At the Ends of the West

Butch Cassidy and the Sundance Kid: written by William Goldman; directed by George Roy Hill; starring Robert Redford (The Sundance Kid), Paul Newman (Butch Cassidy), and Katharine Ross (Etta Place) (1969): Pitch-perfect Western dramedy gives us terrific, charismatic performances from Redford and Newman and lovely supporting work from the under-rated Katharine Ross. The musical interlude set to "Raindrops Keep Falling On My Head" doesn't seem so weird now that every film and TV show sets at least one scene to a pop song.

A distinguished member of a long line of Westerns that are also requiems for the Western, with this one set at about the same time as the dark and apocalyptic The Wild Bunch. William Goldman's script and George Roy Hill's direction keep everything zipping along merrily, even in the direst moments. The cleverest stylistic touch is the use of both period and fake-period photography and footage as chapter markers in the story. Highly recommended.

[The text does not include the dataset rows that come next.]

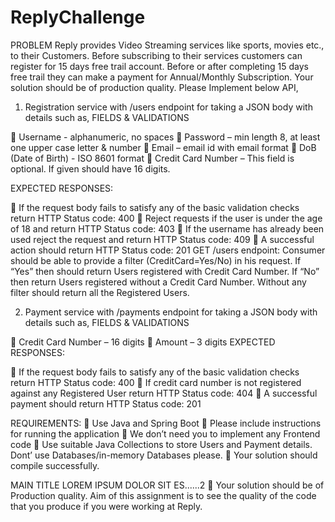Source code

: # ReplyChallenge

PROBLEM
Reply provides Video Streaming services like sports, movies etc., to their Customers. Before subscribing to their
services customers can register for 15 days free trail account. Before or after completing 15 days free trail they can
make a payment for Annual/Monthly Subscription.
Your solution should be of production quality.
Please Implement below API,
1. Registration service with /users endpoint for taking a JSON body with details such as,
FIELDS & VALIDATIONS

 Username - alphanumeric, no spaces
 Password – min length 8, at least one upper case letter & number
 Email – email id with email format
 DoB (Date of Birth) - ISO 8601 format
 Credit Card Number – This field is optional. If given should have 16 digits.

EXPECTED RESPONSES:

 If the request body fails to satisfy any of the basic validation checks return HTTP Status code: 400
 Reject requests if the user is under the age of 18 and return HTTP Status code: 403
 If the username has already been used reject the request and return HTTP Status code: 409
 A successful action should return HTTP Status code: 201
GET /users endpoint:
Consumer should be able to provide a filter (CreditCard=Yes/No) in his request. If “Yes” then should return Users
registered with Credit Card Number.
If “No” then return Users registered without a Credit Card Number.
Without any filter should return all the Registered Users.

2. Payment service with /payments endpoint for taking a JSON body with details such as,
FIELDS & VALIDATIONS

 Credit Card Number – 16 digits
 Amount – 3 digits
EXPECTED RESPONSES:

 If the request body fails to satisfy any of the basic validation checks return HTTP Status code: 400
 If credit card number is not registered against any Registered User return HTTP Status code: 404
 A successful payment should return HTTP Status code: 201

REQUIREMENTS:
 Use Java and Spring Boot
 Please include instructions for running the application
 We don’t need you to implement any Frontend code
 Use suitable Java Collections to store Users and Payment details. Dont’ use Databases/in-memory Databases
please.
 Your solution should compile successfully.

MAIN TITLE LOREM IPSUM DOLOR SIT ES......2
 Your solution should be of Production quality. Aim of this assignment is to see the quality of the code that you
produce if you were working at Reply.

Shane: adapted by A.B. Guthrie Jr. and Jack Sher from the novel by Jack Schaefer; directed by George Stevens; starring Alan Ladd (Shane), Jean Arthur (Marian Starrett), Van Heflin (Joe Starrett), Brandon de Wilde (Joey Starrett), Jack Palance (Jack Wilson), and Ben Johnson (Chris Calloway) (1953): George Steven's elegy to the end of Western expansion, and the attendant end of gunslingers and open ranching, holds up pretty well: the things that might annoy us now also annoyed Francois Truffaut when it came out. Stevens loves having animal behaviour comment on the human proceedings, a love that sometimes borders on unintentional comedy. Well, he did cut his directorial teeth on Laurel and Hardy!

The other flaw, the annoying Brandon de Wilde as Joey Starrett, the boy who idolizes Alan Ladd's melancholy gunslinger Shane, sometimes make one long for a CGI-corrected version of the film with someone less strident as the boy. So it goes. The adults are all great, from Ladd's noble gunslinger to Van Heflin's naturalistically played farmer and Jean Arthur's hopeful wife to Van heflin, all the way to the grimy land baron and his ruthless mob and, at the end of it all, Jack Palance as the menancing hired gun brought in to drive the farmers off land the rancher wants for grazing. Looming above all the action are the majestic Grand Tetons, setting the affairs of humans against the Sublime and indifferent arc of geological time. Recommended.